(WHAT YOU SHOULD DO):
Tally the lines in these records that hold the string "within", and reply with the number alone.

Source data
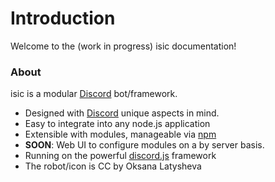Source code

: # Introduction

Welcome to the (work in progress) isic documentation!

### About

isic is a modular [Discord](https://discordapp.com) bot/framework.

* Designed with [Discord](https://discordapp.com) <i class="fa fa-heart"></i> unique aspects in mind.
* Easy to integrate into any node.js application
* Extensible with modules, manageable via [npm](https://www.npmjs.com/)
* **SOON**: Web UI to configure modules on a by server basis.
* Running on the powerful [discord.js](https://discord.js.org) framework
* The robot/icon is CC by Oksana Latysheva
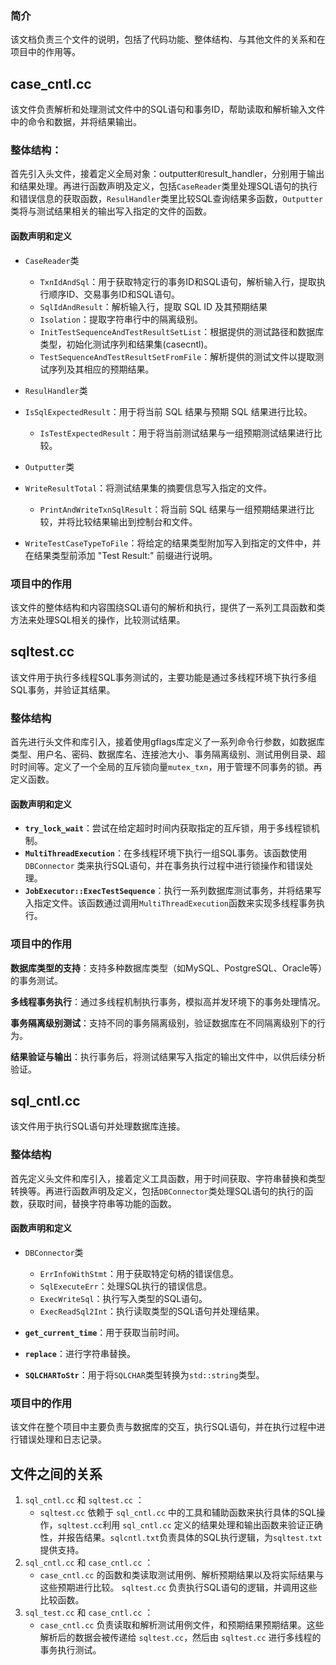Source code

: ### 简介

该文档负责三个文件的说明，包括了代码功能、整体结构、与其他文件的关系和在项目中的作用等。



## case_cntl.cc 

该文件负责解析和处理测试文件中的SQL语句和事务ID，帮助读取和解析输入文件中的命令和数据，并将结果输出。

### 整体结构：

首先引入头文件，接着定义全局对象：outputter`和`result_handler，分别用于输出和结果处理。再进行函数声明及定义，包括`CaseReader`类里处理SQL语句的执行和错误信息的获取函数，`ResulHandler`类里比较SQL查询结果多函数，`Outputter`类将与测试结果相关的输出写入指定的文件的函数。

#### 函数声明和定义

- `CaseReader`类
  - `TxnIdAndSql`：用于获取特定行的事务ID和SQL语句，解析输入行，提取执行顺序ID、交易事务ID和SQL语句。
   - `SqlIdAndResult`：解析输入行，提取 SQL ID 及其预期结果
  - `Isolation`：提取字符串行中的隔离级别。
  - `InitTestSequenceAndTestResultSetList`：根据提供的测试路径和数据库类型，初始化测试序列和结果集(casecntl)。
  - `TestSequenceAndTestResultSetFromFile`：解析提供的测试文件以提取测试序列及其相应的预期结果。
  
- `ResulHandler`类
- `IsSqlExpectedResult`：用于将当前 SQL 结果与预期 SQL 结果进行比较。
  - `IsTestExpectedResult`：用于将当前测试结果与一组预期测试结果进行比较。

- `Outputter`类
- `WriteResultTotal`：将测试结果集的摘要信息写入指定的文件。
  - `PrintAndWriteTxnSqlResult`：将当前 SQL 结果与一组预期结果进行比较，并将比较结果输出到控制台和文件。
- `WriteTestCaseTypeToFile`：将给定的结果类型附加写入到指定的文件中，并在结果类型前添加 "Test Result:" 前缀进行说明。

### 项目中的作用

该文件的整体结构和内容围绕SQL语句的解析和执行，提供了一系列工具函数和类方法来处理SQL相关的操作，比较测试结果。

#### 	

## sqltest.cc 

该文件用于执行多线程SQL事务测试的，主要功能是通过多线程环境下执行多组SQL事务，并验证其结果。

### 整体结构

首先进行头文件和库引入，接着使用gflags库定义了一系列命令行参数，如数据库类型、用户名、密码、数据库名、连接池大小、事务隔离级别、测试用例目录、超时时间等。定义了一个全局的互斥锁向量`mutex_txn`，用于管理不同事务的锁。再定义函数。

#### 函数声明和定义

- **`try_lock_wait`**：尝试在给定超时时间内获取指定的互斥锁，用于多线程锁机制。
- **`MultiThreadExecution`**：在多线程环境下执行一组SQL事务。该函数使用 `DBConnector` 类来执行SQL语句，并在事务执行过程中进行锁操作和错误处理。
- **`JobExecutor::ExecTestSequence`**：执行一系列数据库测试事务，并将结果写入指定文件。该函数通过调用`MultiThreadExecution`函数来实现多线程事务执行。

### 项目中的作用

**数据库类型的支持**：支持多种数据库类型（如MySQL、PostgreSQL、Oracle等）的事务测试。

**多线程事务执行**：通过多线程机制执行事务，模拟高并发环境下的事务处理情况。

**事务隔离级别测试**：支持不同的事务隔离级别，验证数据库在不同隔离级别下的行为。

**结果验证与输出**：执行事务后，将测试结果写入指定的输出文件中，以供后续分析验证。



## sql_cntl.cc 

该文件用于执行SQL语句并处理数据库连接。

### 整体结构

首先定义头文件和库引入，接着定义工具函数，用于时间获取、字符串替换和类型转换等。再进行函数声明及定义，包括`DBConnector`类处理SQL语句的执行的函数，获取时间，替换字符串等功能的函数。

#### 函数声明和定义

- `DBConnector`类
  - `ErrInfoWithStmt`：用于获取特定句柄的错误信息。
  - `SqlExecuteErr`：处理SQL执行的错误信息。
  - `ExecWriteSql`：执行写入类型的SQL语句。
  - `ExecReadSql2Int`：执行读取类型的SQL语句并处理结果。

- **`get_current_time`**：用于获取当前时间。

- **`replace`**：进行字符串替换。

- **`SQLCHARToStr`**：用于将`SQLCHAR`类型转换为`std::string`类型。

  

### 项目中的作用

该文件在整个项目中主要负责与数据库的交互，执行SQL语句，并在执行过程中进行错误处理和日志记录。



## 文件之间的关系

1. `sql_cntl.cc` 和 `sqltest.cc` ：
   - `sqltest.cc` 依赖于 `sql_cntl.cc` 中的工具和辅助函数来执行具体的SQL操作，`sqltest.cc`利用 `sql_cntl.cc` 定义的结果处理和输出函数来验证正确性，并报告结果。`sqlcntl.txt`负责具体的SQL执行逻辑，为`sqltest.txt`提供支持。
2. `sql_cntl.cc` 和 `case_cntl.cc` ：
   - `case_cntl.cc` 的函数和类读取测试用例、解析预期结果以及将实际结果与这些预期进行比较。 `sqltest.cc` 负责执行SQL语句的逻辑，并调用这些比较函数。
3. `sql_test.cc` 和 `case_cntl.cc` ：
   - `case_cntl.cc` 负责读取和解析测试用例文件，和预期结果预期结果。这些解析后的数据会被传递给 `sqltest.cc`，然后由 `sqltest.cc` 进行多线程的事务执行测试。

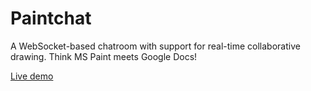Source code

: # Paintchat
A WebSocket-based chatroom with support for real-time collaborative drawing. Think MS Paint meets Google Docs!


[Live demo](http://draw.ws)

==

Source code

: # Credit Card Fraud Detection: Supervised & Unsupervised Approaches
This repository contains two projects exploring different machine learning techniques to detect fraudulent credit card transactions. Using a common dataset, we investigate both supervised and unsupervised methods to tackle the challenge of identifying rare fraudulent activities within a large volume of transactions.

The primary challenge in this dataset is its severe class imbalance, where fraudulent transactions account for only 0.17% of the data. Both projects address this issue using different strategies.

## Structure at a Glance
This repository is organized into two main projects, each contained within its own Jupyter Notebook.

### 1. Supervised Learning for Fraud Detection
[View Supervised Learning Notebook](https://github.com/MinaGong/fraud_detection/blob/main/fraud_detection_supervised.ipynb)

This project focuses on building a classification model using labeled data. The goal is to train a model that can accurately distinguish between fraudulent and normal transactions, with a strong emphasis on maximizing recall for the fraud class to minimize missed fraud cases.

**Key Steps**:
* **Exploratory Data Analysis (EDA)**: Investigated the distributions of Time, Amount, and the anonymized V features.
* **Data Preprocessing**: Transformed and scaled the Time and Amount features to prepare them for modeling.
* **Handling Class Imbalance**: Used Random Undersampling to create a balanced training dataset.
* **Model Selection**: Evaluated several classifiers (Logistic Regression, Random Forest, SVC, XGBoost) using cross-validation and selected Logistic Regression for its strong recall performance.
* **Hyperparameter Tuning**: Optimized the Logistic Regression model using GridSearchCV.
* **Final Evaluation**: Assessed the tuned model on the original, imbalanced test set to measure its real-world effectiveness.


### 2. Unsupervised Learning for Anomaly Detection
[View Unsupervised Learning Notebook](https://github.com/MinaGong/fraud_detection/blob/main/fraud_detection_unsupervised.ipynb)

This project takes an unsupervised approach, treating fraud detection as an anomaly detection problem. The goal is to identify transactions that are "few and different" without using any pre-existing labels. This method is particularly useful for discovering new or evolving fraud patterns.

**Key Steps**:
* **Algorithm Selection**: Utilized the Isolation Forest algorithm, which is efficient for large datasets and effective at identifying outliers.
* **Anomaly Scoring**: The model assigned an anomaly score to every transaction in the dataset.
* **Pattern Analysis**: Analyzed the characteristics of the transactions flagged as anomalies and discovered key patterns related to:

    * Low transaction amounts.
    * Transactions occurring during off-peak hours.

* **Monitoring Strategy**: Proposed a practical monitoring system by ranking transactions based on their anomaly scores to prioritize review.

...

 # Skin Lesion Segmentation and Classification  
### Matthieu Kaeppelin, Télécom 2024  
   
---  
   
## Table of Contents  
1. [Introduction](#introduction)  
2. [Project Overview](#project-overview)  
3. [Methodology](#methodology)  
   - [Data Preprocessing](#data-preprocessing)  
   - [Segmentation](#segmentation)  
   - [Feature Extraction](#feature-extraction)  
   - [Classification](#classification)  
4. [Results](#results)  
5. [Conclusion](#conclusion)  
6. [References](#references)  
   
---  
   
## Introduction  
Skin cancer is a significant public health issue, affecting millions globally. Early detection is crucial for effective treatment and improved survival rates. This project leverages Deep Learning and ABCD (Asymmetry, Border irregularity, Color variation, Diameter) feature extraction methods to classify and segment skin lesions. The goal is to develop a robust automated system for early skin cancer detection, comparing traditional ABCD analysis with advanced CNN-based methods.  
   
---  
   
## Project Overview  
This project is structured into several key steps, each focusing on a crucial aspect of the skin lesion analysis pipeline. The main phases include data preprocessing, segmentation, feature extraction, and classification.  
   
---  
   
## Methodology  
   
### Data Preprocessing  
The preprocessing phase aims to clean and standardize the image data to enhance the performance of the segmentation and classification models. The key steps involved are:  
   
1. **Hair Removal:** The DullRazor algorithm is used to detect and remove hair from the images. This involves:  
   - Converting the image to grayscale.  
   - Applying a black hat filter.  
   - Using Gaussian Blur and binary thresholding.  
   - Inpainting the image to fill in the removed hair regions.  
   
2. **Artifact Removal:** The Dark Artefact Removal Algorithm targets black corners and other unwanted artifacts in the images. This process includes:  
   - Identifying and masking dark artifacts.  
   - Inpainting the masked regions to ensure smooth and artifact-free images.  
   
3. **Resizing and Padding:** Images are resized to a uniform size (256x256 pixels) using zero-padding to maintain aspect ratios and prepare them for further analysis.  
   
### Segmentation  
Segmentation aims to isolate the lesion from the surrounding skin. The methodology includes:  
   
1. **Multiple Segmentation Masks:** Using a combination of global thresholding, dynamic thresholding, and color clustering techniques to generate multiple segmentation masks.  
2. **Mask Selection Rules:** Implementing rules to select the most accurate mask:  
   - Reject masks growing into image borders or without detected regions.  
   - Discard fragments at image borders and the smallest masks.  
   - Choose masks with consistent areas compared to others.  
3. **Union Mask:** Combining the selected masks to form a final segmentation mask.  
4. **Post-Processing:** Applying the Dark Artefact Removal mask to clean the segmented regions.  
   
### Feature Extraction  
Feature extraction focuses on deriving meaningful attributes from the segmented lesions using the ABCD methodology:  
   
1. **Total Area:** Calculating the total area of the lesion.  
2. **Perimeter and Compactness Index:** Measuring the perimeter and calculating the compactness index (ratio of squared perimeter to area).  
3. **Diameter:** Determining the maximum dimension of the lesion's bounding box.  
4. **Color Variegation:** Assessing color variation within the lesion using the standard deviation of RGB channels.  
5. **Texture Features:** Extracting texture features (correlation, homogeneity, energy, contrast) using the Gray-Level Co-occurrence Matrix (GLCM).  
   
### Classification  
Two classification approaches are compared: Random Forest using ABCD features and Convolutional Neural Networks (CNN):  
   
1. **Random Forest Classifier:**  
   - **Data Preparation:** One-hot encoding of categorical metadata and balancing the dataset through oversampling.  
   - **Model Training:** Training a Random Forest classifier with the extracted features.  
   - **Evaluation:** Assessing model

(EXPECTED ANSWER):
3